Exercise: Read through the entries below and copy each line where "styles" turns up.

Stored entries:
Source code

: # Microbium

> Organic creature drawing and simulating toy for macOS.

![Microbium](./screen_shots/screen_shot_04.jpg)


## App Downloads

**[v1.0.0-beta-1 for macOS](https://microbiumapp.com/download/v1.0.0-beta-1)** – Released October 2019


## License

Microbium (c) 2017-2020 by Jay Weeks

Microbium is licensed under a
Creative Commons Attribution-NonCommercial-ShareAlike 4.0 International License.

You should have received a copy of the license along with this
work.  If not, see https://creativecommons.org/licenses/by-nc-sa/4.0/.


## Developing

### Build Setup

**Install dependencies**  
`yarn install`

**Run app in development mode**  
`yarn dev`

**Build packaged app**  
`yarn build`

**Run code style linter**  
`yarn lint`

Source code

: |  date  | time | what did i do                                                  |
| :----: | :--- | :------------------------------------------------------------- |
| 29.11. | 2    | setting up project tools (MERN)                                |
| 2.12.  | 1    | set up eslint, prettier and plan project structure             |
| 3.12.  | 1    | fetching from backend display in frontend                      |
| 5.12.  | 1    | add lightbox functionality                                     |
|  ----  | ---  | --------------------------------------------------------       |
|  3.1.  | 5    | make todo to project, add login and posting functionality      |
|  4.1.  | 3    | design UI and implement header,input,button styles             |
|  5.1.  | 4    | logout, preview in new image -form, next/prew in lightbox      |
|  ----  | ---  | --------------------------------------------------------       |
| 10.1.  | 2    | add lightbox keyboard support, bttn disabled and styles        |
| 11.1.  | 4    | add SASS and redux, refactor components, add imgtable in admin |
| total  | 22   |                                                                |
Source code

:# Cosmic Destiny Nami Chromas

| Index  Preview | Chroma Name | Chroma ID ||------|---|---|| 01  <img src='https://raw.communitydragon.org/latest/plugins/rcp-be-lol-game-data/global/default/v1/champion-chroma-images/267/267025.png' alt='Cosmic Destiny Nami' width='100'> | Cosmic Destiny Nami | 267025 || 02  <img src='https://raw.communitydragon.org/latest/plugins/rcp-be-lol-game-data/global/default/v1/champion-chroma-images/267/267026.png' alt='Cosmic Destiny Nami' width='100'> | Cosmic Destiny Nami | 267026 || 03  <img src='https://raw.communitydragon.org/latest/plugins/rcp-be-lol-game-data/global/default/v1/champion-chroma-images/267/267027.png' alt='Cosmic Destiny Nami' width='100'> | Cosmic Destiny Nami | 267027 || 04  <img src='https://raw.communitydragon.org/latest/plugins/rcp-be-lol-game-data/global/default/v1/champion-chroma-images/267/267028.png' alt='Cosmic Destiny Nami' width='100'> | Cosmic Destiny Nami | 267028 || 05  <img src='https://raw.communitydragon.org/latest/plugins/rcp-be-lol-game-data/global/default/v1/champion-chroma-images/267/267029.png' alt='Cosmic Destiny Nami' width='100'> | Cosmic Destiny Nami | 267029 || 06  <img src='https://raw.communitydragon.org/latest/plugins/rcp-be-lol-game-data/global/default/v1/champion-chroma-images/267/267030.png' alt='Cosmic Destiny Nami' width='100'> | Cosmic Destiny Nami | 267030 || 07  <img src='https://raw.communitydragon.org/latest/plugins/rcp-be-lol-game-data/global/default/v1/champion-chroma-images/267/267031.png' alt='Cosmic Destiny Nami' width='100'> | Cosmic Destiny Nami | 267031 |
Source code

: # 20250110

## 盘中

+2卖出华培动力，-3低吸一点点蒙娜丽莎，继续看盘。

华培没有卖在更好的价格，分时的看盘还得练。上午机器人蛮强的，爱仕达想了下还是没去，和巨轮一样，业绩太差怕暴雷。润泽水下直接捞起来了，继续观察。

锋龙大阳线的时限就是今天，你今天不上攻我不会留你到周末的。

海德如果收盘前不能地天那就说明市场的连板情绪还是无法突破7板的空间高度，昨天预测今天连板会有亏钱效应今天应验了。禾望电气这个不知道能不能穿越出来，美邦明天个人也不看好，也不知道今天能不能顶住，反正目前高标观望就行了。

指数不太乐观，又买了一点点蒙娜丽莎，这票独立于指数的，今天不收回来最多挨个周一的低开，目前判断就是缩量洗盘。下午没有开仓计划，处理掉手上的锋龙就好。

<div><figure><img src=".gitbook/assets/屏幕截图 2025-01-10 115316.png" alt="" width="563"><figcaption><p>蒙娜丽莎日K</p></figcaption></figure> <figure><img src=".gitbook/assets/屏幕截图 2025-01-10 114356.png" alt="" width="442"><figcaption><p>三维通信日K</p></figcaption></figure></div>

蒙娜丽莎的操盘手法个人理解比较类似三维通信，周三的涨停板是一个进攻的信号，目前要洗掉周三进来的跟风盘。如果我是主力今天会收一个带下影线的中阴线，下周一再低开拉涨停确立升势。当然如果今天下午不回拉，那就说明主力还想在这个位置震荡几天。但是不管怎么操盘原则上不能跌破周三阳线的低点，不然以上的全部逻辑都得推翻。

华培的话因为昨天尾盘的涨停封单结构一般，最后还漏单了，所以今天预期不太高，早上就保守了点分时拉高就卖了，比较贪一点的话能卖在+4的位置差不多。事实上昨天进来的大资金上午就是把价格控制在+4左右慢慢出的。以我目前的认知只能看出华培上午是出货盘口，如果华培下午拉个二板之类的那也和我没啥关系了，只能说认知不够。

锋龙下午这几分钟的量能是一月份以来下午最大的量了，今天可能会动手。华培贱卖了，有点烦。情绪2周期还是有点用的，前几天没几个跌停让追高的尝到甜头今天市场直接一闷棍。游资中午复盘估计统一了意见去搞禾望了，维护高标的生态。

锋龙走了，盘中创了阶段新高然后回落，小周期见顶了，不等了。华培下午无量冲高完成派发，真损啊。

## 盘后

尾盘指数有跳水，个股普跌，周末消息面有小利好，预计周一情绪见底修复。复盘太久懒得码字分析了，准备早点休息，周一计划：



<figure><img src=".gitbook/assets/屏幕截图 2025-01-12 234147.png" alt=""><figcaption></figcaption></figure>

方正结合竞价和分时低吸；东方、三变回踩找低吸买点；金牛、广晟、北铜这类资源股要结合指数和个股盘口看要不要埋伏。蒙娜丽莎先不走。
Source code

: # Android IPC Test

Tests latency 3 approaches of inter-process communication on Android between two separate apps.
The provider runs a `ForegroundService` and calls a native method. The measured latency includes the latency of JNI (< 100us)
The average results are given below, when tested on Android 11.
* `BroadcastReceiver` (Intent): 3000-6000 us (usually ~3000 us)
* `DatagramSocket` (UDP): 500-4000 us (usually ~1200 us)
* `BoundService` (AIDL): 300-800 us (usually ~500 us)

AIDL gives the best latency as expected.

Task output:
|  4.1.  | 3    | design UI and implement header,input,button styles             |
| 10.1.  | 2    | add lightbox keyboard support, bttn disabled and styles        |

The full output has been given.